日本では手に入れることが難しい果物、グヤバノを探し求めフィリピンへと向かった旅行記を描いた表題作「グヤバノ・ホリデー」を含む短編集。これまでのpanpanyaの漫画の中で一番好きな作品かもしれない。そう思うほどに素晴らしかった。何より読んでいて楽しかった。

 

まず最初に表紙の色がいい。エメラルドグリーンが鮮やかだ。そしてカバーを外した本体の表紙もいい。街路を撮影した写真が用いられており、ブロックやマンホールにエンボス加工がなされている。こだわりを感じる。

 

この「グヤバノ・ホリデー」、これまでのpanpayaの漫画の中でも、特に丁寧に描かれているように感じる。まずは裏表紙の本書解説文。
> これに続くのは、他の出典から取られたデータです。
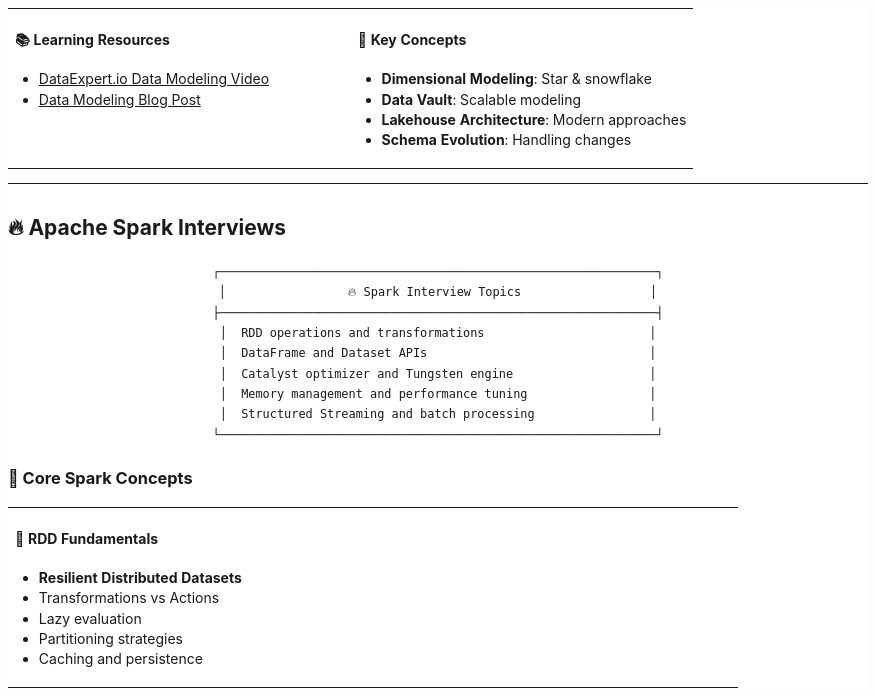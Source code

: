 <table>
<tr>
<td width="50%">

#### 📚 Learning Resources
- [DataExpert.io Data Modeling Video](https://www.dataexpert.io/course/the-data-modeling-interview)
- [Data Modeling Blog Post](https://blog.dataengineer.io/p/how-to-pass-the-data-modeling-round)

</td>
<td width="50%">

#### 🎯 Key Concepts
- **Dimensional Modeling**: Star & snowflake
- **Data Vault**: Scalable modeling
- **Lakehouse Architecture**: Modern approaches
- **Schema Evolution**: Handling changes

</td>
</tr>
</table>

---

## 🔥 Apache Spark Interviews

<div align="center">

```
┌─────────────────────────────────────────────────────────────┐
│                 🔥 Spark Interview Topics                  │
├─────────────────────────────────────────────────────────────┤
│  RDD operations and transformations                       │
│  DataFrame and Dataset APIs                               │
│  Catalyst optimizer and Tungsten engine                   │
│  Memory management and performance tuning                 │
│  Structured Streaming and batch processing                │
└─────────────────────────────────────────────────────────────┘
```

</div>

### 🚀 Core Spark Concepts

<table>
<tr>
<td width="33%">

#### 🎯 RDD Fundamentals
- **Resilient Distributed Datasets**
- Transformations vs Actions
- Lazy evaluation
- Partitioning strategies
- Caching and persistence
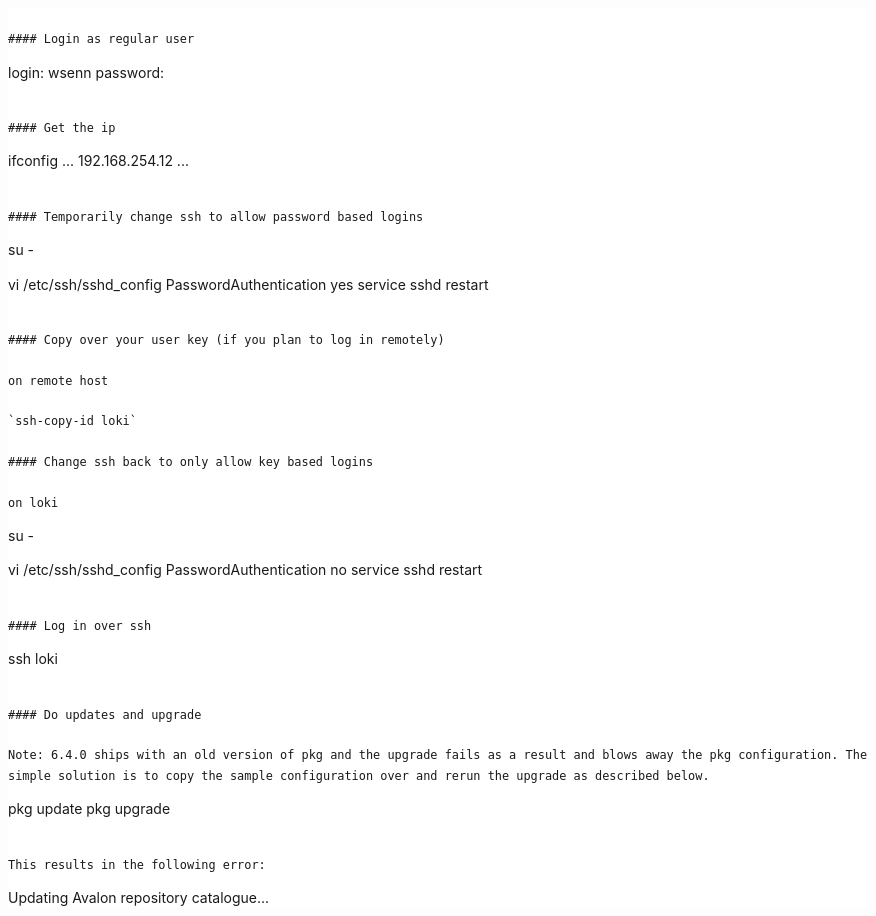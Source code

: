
 ```

#### Login as regular user

```
login: wsenn
password:
```

#### Get the ip

```
ifconfig
...
192.168.254.12
...
```

#### Temporarily change ssh to allow password based logins

```
su -

vi /etc/ssh/sshd_config
PasswordAuthentication yes
service sshd restart
```

#### Copy over your user key (if you plan to log in remotely)

on remote host

`ssh-copy-id loki`

#### Change ssh back to only allow key based logins

on loki

```
su -

vi /etc/ssh/sshd_config
PasswordAuthentication no
service sshd restart
```

#### Log in over ssh

```
ssh loki
```

#### Do updates and upgrade

Note: 6.4.0 ships with an old version of pkg and the upgrade fails as a result and blows away the pkg configuration. The simple solution is to copy the sample configuration over and rerun the upgrade as described below.

```
pkg update
pkg upgrade
```

This results in the following error:

```
Updating Avalon repository catalogue...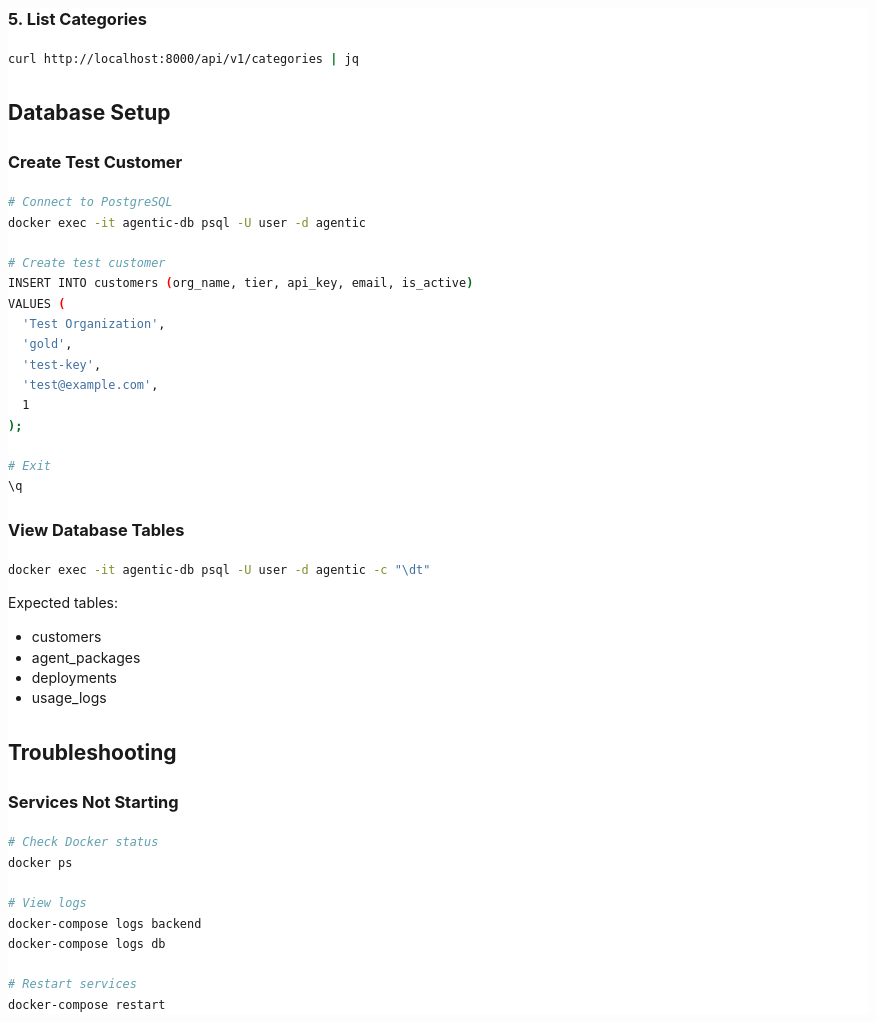 ### 5. List Categories

```bash
curl http://localhost:8000/api/v1/categories | jq
```

## Database Setup

### Create Test Customer

```bash
# Connect to PostgreSQL
docker exec -it agentic-db psql -U user -d agentic

# Create test customer
INSERT INTO customers (org_name, tier, api_key, email, is_active)
VALUES (
  'Test Organization',
  'gold',
  'test-key',
  'test@example.com',
  1
);

# Exit
\q
```

### View Database Tables

```bash
docker exec -it agentic-db psql -U user -d agentic -c "\dt"
```

Expected tables:
- customers
- agent_packages
- deployments
- usage_logs

## Troubleshooting

### Services Not Starting

```bash
# Check Docker status
docker ps

# View logs
docker-compose logs backend
docker-compose logs db

# Restart services
docker-compose restart
```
グヤバノとはどういった果物であるのかが詳細に書かれている。そして、実際の本書の中では、缶詰が密閉される仕組みやヨウムの生態、さつまいもが育ちやすい土壌の条件などの解説がなされている。さらには、風景を見つめる視線も細かい。電柱に貼られている案内や町にいる鳩の大きさ、地下鉄構内にある立ち入り禁止の扉。普通に生活していては、あまり意識しないであろうものたち。panpanyaがいかにこの世の細部にまで気を配り丁寧に観察しながら生きているのかがよく分かる。子どものころは、高速道路のトンネルの中の扉はどこにつながっているのだろう*1とか、ゴジラやウルトラマンに出てくる怪獣などによく潰されていたあの丸い薄緑の建物はなんだろう*2とか考えていたことを思い出す。色んなものに興味を抱いていた。今は、なんとなくの知識は増えたが、本当はそれがどんなものであるのかといった詳細までは、全く知ろうとはしていないことに気づかされる。反省しよう。

 

そういった細かい視点を出発点として、ユニークな発想へと展開されるのが非常に読んでいて面白い。「学習こたつ」といったエピソードでは、こたつによって血流が改善され脳に血液が巡る効果を期待して学校の机をこたつにしようという、それらしい理論になんだか納得してしまった。漫画の中では、カリフォルニアの大学がこたつによる学習効果の向上を研究で明らかにしたと謳われており、本当にそうなのか気になって検索してしまった。この作品では、様々な物事がなぜそうなっているのかが詳細に説明されており、謎の説得感が生まれている。この作品を読むと、自分がもっとよく観察すれば世の中には面白いことがたくさん存在しており、細部にこそ未知なる大きな世界が広がっているということに気づかされる。

 

このような細かい視点とpanpanyaの描くデフォルメの効いたキャラのギャップが、これまた面白い。「缶詰の作り方」というエピソードでは、魚はデフォルメされているのに、缶詰の中身となる切り出された部分は妙に丁寧に描かれている。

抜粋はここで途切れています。